El gobierno de Borís Yeltsin asumió el poder en Rusia a finales de 1991 tras la disolución de la Unión Soviética. Otra vez, Moscú adoptó una actitud en oposición firme a devolver los territorios disputados a Japón. Aunque Japón se uniera con el Grupo de Siete naciones industrializadas en el suministro de un poco de ayuda técnica y financiera a Rusia, las relaciones permanecieron pobres. En septiembre de 1992, el presidente ruso Boris Yeltsin pospuso una visita prevista a Japón. La visita ocurrió en octubre de 1993. Él no hizo ninguna concesión adicional en la disputa de las cuatro islas al norte de Hokkaido de los Territorios del Norte, un obstáculo principal en las relaciones japonesas-rusas, pero consintió realmente en cumplir con la promesa soviética de 1956 de devolver las dos áreas (Shikotan y las Islas Habomai) de los Territorios del Norte a Japón. Yeltsin también pidió perdón repetidamente por el maltrato soviético de prisioneros de guerra japoneses tras la Segunda Guerra Mundial.
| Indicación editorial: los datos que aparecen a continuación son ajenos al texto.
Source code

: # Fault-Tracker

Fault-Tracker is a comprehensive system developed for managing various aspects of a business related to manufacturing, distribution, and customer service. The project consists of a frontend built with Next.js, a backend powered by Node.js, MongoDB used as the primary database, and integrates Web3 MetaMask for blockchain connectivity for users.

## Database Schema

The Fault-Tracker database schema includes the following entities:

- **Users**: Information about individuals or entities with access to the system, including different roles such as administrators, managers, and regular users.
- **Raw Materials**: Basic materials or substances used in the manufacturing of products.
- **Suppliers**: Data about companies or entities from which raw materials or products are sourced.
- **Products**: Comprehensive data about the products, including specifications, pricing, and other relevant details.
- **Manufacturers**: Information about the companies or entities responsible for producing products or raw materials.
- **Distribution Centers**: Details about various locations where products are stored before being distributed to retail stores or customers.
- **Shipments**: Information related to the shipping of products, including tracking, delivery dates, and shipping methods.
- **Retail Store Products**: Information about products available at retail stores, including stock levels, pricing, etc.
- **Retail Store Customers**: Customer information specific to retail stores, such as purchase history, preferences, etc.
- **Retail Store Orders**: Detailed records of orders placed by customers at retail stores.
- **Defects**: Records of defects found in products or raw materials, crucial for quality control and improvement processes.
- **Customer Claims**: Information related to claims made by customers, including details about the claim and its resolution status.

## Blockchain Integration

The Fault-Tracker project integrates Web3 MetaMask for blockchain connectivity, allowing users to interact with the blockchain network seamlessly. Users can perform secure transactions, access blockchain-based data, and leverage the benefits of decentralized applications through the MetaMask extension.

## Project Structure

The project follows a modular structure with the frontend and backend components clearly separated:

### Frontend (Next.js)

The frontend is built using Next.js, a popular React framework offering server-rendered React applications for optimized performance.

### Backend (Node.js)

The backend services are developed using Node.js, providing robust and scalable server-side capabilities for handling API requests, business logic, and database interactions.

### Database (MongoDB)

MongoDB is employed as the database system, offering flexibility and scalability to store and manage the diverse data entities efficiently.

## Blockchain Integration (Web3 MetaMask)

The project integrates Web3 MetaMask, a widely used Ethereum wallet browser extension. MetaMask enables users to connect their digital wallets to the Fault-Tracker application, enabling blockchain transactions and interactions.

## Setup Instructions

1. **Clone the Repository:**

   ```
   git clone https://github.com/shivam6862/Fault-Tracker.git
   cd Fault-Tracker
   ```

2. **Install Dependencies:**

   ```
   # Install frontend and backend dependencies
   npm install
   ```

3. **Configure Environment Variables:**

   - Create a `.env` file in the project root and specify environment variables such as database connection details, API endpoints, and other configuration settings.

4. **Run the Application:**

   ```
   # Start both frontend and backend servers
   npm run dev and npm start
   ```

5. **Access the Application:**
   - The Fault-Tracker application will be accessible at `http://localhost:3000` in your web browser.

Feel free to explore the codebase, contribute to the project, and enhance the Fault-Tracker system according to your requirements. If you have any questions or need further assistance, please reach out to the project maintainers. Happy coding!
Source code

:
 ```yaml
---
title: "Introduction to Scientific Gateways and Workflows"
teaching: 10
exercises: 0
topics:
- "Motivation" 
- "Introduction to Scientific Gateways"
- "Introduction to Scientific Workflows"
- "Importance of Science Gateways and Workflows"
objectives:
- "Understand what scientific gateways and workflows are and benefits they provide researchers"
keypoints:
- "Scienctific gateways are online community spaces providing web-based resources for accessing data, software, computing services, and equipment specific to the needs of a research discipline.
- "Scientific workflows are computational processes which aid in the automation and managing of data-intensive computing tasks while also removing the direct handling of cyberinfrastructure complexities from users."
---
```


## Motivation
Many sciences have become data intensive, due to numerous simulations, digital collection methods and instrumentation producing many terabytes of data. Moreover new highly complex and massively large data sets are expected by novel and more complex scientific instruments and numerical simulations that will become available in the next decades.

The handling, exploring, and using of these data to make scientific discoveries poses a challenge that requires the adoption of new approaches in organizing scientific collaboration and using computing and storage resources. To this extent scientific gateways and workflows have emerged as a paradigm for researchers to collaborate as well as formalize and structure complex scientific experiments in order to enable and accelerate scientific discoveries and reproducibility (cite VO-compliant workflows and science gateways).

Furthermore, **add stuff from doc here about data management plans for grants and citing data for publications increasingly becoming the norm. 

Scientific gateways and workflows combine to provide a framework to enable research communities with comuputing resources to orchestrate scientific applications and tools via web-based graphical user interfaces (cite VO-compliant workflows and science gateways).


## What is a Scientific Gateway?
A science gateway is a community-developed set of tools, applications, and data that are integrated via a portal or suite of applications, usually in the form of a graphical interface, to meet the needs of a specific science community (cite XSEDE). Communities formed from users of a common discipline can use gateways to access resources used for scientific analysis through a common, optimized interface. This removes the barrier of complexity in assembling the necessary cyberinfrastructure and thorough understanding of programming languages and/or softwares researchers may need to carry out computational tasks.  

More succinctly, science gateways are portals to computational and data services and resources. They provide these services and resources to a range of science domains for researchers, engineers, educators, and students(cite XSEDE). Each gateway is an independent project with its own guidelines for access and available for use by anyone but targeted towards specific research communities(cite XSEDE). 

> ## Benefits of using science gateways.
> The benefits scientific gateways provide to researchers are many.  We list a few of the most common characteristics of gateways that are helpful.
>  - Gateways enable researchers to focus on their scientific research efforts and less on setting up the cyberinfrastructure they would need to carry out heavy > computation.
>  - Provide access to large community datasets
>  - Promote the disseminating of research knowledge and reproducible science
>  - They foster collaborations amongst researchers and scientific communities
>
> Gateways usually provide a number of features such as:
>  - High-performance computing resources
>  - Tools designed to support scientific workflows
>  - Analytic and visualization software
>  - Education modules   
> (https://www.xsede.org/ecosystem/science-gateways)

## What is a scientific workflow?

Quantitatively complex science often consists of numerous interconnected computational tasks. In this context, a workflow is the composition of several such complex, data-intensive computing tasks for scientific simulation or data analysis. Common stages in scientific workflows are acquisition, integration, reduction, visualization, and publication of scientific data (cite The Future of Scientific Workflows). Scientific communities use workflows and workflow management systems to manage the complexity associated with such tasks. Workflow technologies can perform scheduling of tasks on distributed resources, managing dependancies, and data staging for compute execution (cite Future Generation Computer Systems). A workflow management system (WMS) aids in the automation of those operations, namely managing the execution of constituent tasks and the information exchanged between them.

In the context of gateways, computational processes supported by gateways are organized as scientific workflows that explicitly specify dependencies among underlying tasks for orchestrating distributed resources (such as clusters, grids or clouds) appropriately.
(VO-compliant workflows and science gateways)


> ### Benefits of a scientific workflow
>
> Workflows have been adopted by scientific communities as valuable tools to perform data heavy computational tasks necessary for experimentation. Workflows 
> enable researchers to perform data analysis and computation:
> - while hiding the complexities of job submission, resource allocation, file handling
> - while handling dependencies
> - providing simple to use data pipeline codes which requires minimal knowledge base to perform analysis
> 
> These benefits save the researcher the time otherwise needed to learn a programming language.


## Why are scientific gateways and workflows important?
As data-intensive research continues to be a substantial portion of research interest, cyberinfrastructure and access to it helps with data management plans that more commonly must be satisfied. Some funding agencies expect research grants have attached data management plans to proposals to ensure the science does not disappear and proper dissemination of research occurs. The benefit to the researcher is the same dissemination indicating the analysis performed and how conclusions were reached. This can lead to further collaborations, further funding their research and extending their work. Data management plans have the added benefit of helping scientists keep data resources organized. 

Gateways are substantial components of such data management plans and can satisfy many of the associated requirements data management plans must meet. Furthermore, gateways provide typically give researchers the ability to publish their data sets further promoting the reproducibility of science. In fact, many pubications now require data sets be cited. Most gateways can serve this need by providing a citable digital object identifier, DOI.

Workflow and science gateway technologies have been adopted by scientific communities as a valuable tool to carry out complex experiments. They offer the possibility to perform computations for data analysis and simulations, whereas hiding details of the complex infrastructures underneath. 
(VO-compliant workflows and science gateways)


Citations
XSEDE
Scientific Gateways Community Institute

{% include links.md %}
En marzo de 1994, el entonces ministro de asuntos exteriores japonés Hata Tsutomu visitó Moscú y se encontró con el ministro de asuntos exteriores ruso Andrei Kozyrev y otros altos funcionarios. Los dos lados consintieron en buscar una resolución sobre la disputa de Territorios del Norte existente desde hace mucho tiempo, pero la resolución de la disputa no es esperada en el futuro próximo. A pesar de la disputa territorial, Hata ofreció un poco de apoyo financiero a los rusos orientado por las reformas económicas de mercado. El 30 de julio de 1998, el recién elegido primer ministro japonés Keizo Obuchi se había centrado en cuestiones importantes: la firma de un tratado de paz con Rusia, y la renovación de la economía japonesa. Por desgracia, antes de su muerte, su política con la Federación de Rusia ha evitado la ejecución y las relaciones entre las dos naciones se mantuvo en estado de guerra.

El 16 de agosto de 2006, las autoridades marítimas rusas mataron a un pescador japonés y capturaron un barco de pesca de cangrejos en las aguas alrededor de las islas Kuriles. El ministerio de Asuntos Exteriores ruso ha afirmado que la muerte fue causada por "una bala perdida".

El 28 de septiembre de 2006, el Ministro de Asuntos Exteriores ruso Sergei Lavrov dijo que Rusia "seguiría el diálogo con el nuevo gobierno japonés. Construiremos nuestras relaciones, como los pueblos de los dos países quieren que ellos sean. El Ministro de Asuntos Exteriores Taro Aso permaneció en su puesto en el gobierno. Tenemos relaciones buenas, existentes desde hace mucho tiempo, actuaremos conforme al programa elaborado."